Though I pretty much was over any running away from being queer by the mid-1970’s I have still managed to do my fair share of running away in other areas of my life. I could have for example jumped-in head first to Radical Fairie politics and I think probably have actually moved in with Harry Hay and John Burnside or at least hitched my wagon to that trip in a much more intense way than I did. Harry ever so subtly over the years was always encouraging me to do more implying that I was not living up to my queer potential.
Running away though may have its advantages at times. For me in 1980 falling in love with the man who would be my loving companion until his death in 1995 had many advantages. This choice of staying in Denver rather than picking up and moving to L.A. to be near and much more involved with Hay and the Radical Fairies worked out well. And let’s face it I think I made a much better nurse than I would have made a full-time Queer Activist even one in the orbit of the mercurial and prophetic Harry Hay.
I could go on about other areas where I have turned tail and headed for the hills but enough about me. The newspaper the Wichita Eagle first reported this past week the death in Wichita Kansas of Adrian Lamo at the age of 37. Yes, I will be quoting from the Wichita Eagle which will probably never happen again though remember the Koch Brothers are also from Wichita, with Koch Industries based there, so never say never.
Lamo was a very adept hacker.
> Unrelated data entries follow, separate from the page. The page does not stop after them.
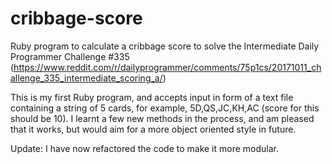 # cribbage-score
Ruby program to calculate a cribbage score to solve the Intermediate Daily Programmer Challenge #335
(https://www.reddit.com/r/dailyprogrammer/comments/75p1cs/20171011_challenge_335_intermediate_scoring_a/)

This is my first Ruby program, and accepts input in form of a text file containing a string of 5 cards, for example, 5D,QS,JC,KH,AC (score for this should be 10). I learnt a few new methods in the process, and am pleased that it works, but would aim for a more object oriented style in future.

Update: I have now refactored the code to make it more modular.
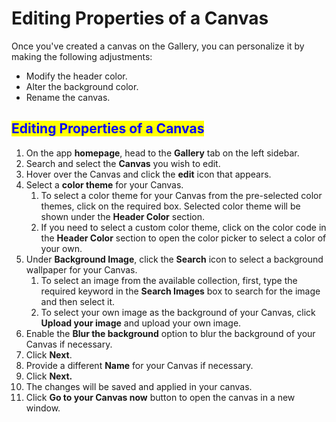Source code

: # Editing Properties of a Canvas

Once you've created a canvas on the Gallery, you can personalize it by making the following adjustments:

* Modify the header color.
* Alter the background color.
* Rename the canvas.

## <mark style="color:blue;">Editing Properties of a Canvas</mark>

1. On the app **homepage**, head to the **Gallery** tab on the left sidebar.
2. Search and select the **Canvas** you wish to edit.
3. Hover over the Canvas and click the **edit** icon that appears.
4. Select a **color theme** for your Canvas.
   1. To select a color theme for your Canvas from the pre-selected color themes, click on the required box. Selected color theme will be shown under the **Header Color** section.&#x20;
   2. If you need to select a custom color theme, click on the color code in the **Header Color** section to open the color picker to select a color of your own.
5. Under **Background Image**, click the **Search** icon to select a background wallpaper for your Canvas.
   1. To select an image from the available collection, first, type the required keyword in the **Search Images** box to search for the image and then select it.
   2. To select your own image as the background of your Canvas, click **Upload your image** and upload your own image.
6. Enable the **Blur the background** option to blur the background of your Canvas if necessary.
7. Click **Next**.
8. Provide a different **Name** for your Canvas if necessary.
9. Click **Next.**
10. The changes will be saved and applied in your canvas.
11. Click **Go to your Canvas now** button to open the canvas in a new window.
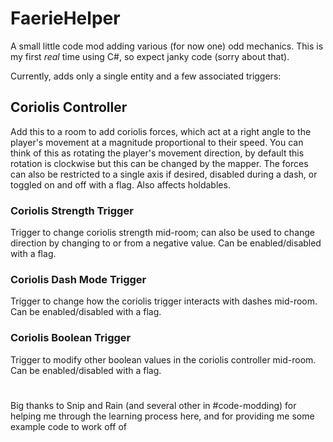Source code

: # FaerieHelper

A small little code mod adding various (for now one) odd mechanics. This is my first *real* time using C#, so expect janky code (sorry about that).

Currently, adds only a single entity and a few associated triggers:

## Coriolis Controller
Add this to a room to add coriolis forces, which act at a right angle to the player's movement at a magnitude proportional to their speed. You can think of this as rotating the
player's movement direction, by default this rotation is clockwise but this can be changed by the mapper. The forces can also be restricted to a single axis if desired, disabled
during a dash, or toggled on and off with a flag. Also affects holdables.

### Coriolis Strength Trigger
Trigger to change coriolis strength mid-room; can also be used to change direction by changing to or from a negative value. Can be enabled/disabled with a flag.

### Coriolis Dash Mode Trigger
Trigger to change how the coriolis trigger interacts with dashes mid-room. Can be enabled/disabled with a flag.

### Coriolis Boolean Trigger
Trigger to modify other boolean values in the coriolis controller mid-room. Can be enabled/disabled with a flag.

#

Big thanks to Snip and Rain (and several other in #code-modding) for helping me through the learning process here, and for providing me some example code to work off of
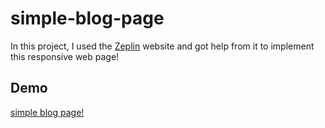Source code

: ﻿# simple-blog-page
In this project, I used the [Zeplin](https://zeplin.io) website and got help from it to implement this responsive web page!

## Demo
[simple blog page!](https://simple-blog-page-ali.netlify.app/)
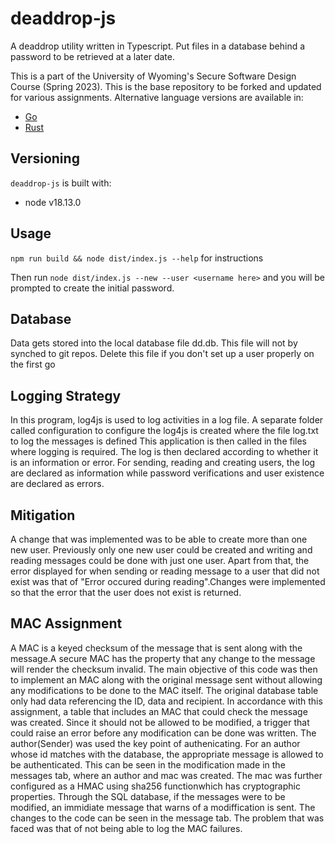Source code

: #  deaddrop-js

A deaddrop utility written in Typescript. Put files in a database behind a password to be retrieved at a later date.

This is a part of the University of Wyoming's Secure Software Design Course (Spring 2023). This is the base repository to be forked and updated for various assignments. Alternative language versions are available in:
- [Go](https://github.com/andey-robins/deaddrop-go)
- [Rust](https://github.com/andey-robins/deaddrop-rs)

## Versioning

`deaddrop-js` is built with:
- node v18.13.0

## Usage

`npm run build && node dist/index.js --help` for instructions

Then run `node dist/index.js --new --user <username here>` and you will be prompted to create the initial password.

## Database

Data gets stored into the local database file dd.db. This file will not by synched to git repos. Delete this file if you don't set up a user properly on the first go

## Logging Strategy
 In this program, log4js is used to log activities in a log file.
 A separate folder called configuration to configure the log4js  is created where the file log.txt to log the messages is defined
 This application is then called in the files where logging is required.
 The log is then declared according to whether it is an information or error. For sending, reading and creating users, the log are declared as information while password verifications and user existence are declared as errors.

 ## Mitigation
 A change that was implemented was to be able to create more than one new user. Previously only one new user could be created and writing and reading messages could be done with just one user.
 Apart from that, the error displayed for when sending or reading message to a user that did not exist was that of "Error occured during reading".Changes were implemented so that the error that the user does not exist is returned.

 ## MAC Assignment 
A MAC is a keyed checksum of the message that is sent along with the message.A secure MAC has the property that any change to the message will render the checksum invalid. The main objective of this code was then to implement an MAC along with the original message sent without allowing any modifications to be done to the MAC itself.
The original database table only had data referencing the ID, data and recipient. In accordance with this assignment, a table that includes an MAC that could check the message was created. Since it should not be allowed to be modified, a trigger that could raise an error before any modification can be done was written. The author(Sender) was used the key point of authenicating. For an author whose id matches with the database, the appropriate message is allowed to be authenticated. This can be seen in the modification made in the messages tab, where an author and mac was created. The mac was further configured as a HMAC using sha256 functionwhich has cryptographic properties. 
Through the SQL database, if the messages were to be modified, an immidiate message that warns of a modiffication is sent. The changes to the code can be seen in the message tab.
The problem that was faced was that of not being able to log the MAC failures.

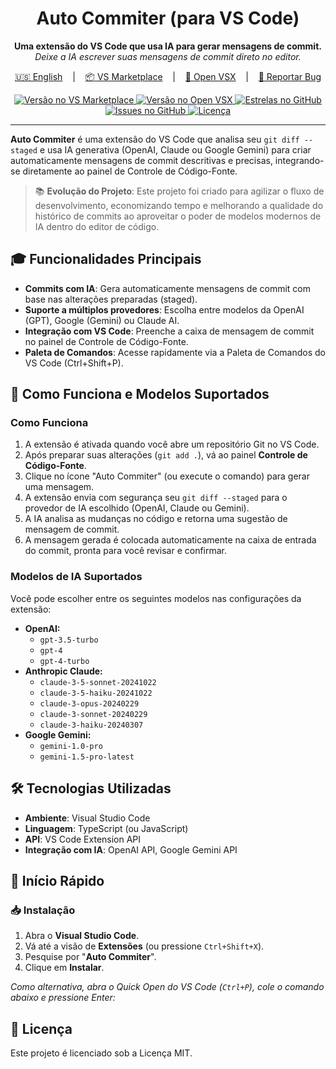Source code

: <p align="center">
  <!-- <img src="[LOGO_PATH]" alt="Logo do Auto Commiter" width="200"/> -->
</p>

<h1 align="center">Auto Commiter (para VS Code)</h1>

<p align="center">
  <strong>Uma extensão do VS Code que usa IA para gerar mensagens de commit.</strong><br>
  <em>Deixe a IA escrever suas mensagens de commit direto no editor.</em>
</p>

<p align="center">
  <a href="/README.md" target="_blank">🇺🇸 English</a>
  &nbsp;&nbsp;&nbsp;|&nbsp;&nbsp;&nbsp;
  <a href="https://marketplace.visualstudio.com/items?itemName=gabrielbaiano.auto-commiter" target="_blank">📦 VS Marketplace</a>
  &nbsp;&nbsp;&nbsp;|&nbsp;&nbsp;&nbsp;
  <a href="https://open-vsx.org/extension/gabrielbaiano/ai-commit" target="_blank">🧰 Open VSX</a>
  &nbsp;&nbsp;&nbsp;|&nbsp;&nbsp;&nbsp;
  <a href="https://github.com/GabrielBaiano/auto_commiter/issues/new/choose" target="_blank">🐛 Reportar Bug</a>
</p>

<p align="center">
  <a href="https://marketplace.visualstudio.com/items?itemName=gabrielbaiano.auto-commiter">
    <img src="https://img.shields.io/visual-studio-marketplace/v/gabrielbaiano.auto-commiter?style=social&label=VS%20Marketplace" alt="Versão no VS Marketplace">
  </a>
  <a href="https://open-vsx.org/extension/gabrielbaiano/ai-commit">
    <img src="https://img.shields.io/open-vsx/v/gabrielbaiano/ai-commit?label=Open%20VSX&style=social" alt="Versão no Open VSX">
  </a>
  <a href="https://github.com/GabrielBaiano/auto_commiter/stargazers">
    <img src="https://img.shields.io/github/stars/GabrielBaiano/auto_commiter?style=social" alt="Estrelas no GitHub">
  </a>
  <a href="https://github.com/GabrielBaiano/auto_commiter/issues">
    <img src="https://img.shields.io/github/issues/GabrielBaiano/auto_commiter" alt="Issues no GitHub">
  </a>
  <a href="https://github.com/GabrielBaiano/auto_commiter/blob/main/LICENSE">
    <img src="https://img.shields.io/github/license/GabrielBaiano/auto_commiter" alt="Licença">
  </a>
</p>

---

<!-- <p align="center">
  <img src="[SHOWCASE_IMAGE_URL]" alt="Demonstração do Auto Commiter no VS Code"/>
</p> -->

**Auto Commiter** é uma extensão do VS Code que analisa seu `git diff --staged` e usa IA generativa (OpenAI, Claude ou Google Gemini) para criar automaticamente mensagens de commit descritivas e precisas, integrando-se diretamente ao painel de Controle de Código-Fonte.

> 📚 **Evolução do Projeto**: Este projeto foi criado para agilizar o fluxo de desenvolvimento, economizando tempo e melhorando a qualidade do histórico de commits ao aproveitar o poder de modelos modernos de IA dentro do editor de código.

## 🎓 Funcionalidades Principais

- **Commits com IA**: Gera automaticamente mensagens de commit com base nas alterações preparadas (staged).
- **Suporte a múltiplos provedores**: Escolha entre modelos da OpenAI (GPT), Google (Gemini) ou Claude AI.
- **Integração com VS Code**: Preenche a caixa de mensagem de commit no painel de Controle de Código-Fonte.
- **Paleta de Comandos**: Acesse rapidamente via a Paleta de Comandos do VS Code (Ctrl+Shift+P).

## 🤖 Como Funciona e Modelos Suportados

### Como Funciona

1. A extensão é ativada quando você abre um repositório Git no VS Code.
2. Após preparar suas alterações (`git add .`), vá ao painel **Controle de Código-Fonte**.
3. Clique no ícone "Auto Commiter" (ou execute o comando) para gerar uma mensagem.
4. A extensão envia com segurança seu `git diff --staged` para o provedor de IA escolhido (OpenAI, Claude ou Gemini).
5. A IA analisa as mudanças no código e retorna uma sugestão de mensagem de commit.
6. A mensagem gerada é colocada automaticamente na caixa de entrada do commit, pronta para você revisar e confirmar.

### Modelos de IA Suportados

Você pode escolher entre os seguintes modelos nas configurações da extensão:

- **OpenAI:**
    - `gpt-3.5-turbo`
    - `gpt-4`
    - `gpt-4-turbo`
- **Anthropic Claude:**
    - `claude-3-5-sonnet-20241022`
    - `claude-3-5-haiku-20241022`
    - `claude-3-opus-20240229`
    - `claude-3-sonnet-20240229`
    - `claude-3-haiku-20240307`
- **Google Gemini:**
    - `gemini-1.0-pro`
    - `gemini-1.5-pro-latest`

## 🛠️ Tecnologias Utilizadas

- **Ambiente**: Visual Studio Code
- **Linguagem**: TypeScript (ou JavaScript)
- **API**: VS Code Extension API
- **Integração com IA**: OpenAI API, Google Gemini API

## 🚀 Início Rápido

### 📥 Instalação

1. Abra o **Visual Studio Code**.
2. Vá até a visão de **Extensões** (ou pressione `Ctrl+Shift+X`).
3. Pesquise por "**Auto Commiter**".
4. Clique em **Instalar**.

*Como alternativa, abra o Quick Open do VS Code (`Ctrl+P`), cole o comando abaixo e pressione Enter:*

## 📄 Licença

Este projeto é licenciado sob a Licença MIT.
Most notably he hacked into the NYT and Microsoft among others in the early 2000’s and was convicted of computer fraud in 2004.
His greatest notoriety though came from turning Chelsea Manning into the Feds in 2010. Manning had shared with him that she had turned over to Wikileaks a large trove of classified documents pertaining to the U.S. involvement in Iraq and Afghanistan including clear evidence of American war crimes.
Manning had reached out to Lamo as someone she thought she could trust admiring, I suppose, his brazen hacks into very powerful organizations. And perhaps and I am speculating here she felt she could trust someone with clear ties to the LGBTQ community. The San Francisco Board of Supervisors had in 1998 appointed Lamo to the City’s LGBTQQ Youth task forcefile://localhost/. https/::www.wired.com:story:adrian-lamo-has-passed-away-at-37:
Lamo testified against Manning at her trial in 2013 and she was subsequently sentenced to 35 years in federal prison. This was the harshest sentence ever for a whistleblower. Barack Obama though commuted her sentence in 2016. A full pardon with honors and recognition as a true patriot would have been more appropriate but we’ll take the reduced sentence.
Quoting a friend of Lamo’s, one Lorraine Murphy, from the Wichita Eagle piece of March 16th, 2018 she described him “as someone who bounced around a great deal… He was a believer in the geographic cure. Whatever goes wrong in your life, moving will make it better.” http://www.kansas.com/news/local/article205629184.html
The “geographic cure” is something synonymous I would say with “running away” and engaged in I suspect in a disproportionate manner historically by queer folk everywhere.
Lamo was quite open apparently about queer aspects of his life but he seems to have been a poor soul often running away from something. I certainly do not know enough about the man to speculate what sort of ghosts were chasing him. Unfortunately, he is now dead and Chelsea Manning is alive and thriving and running for elected office in Virginia. Maybe the better part of valor is to face things head-on and not pick up and run away.
And though she may think she is no longer making history Joan Baez has never as far as I can tell ever run away from anything and neither did Chelsea Manning. Both women are heroines I can try to emulate in my own life and invoke when the temptation to run away presents itself, as it certainly will again.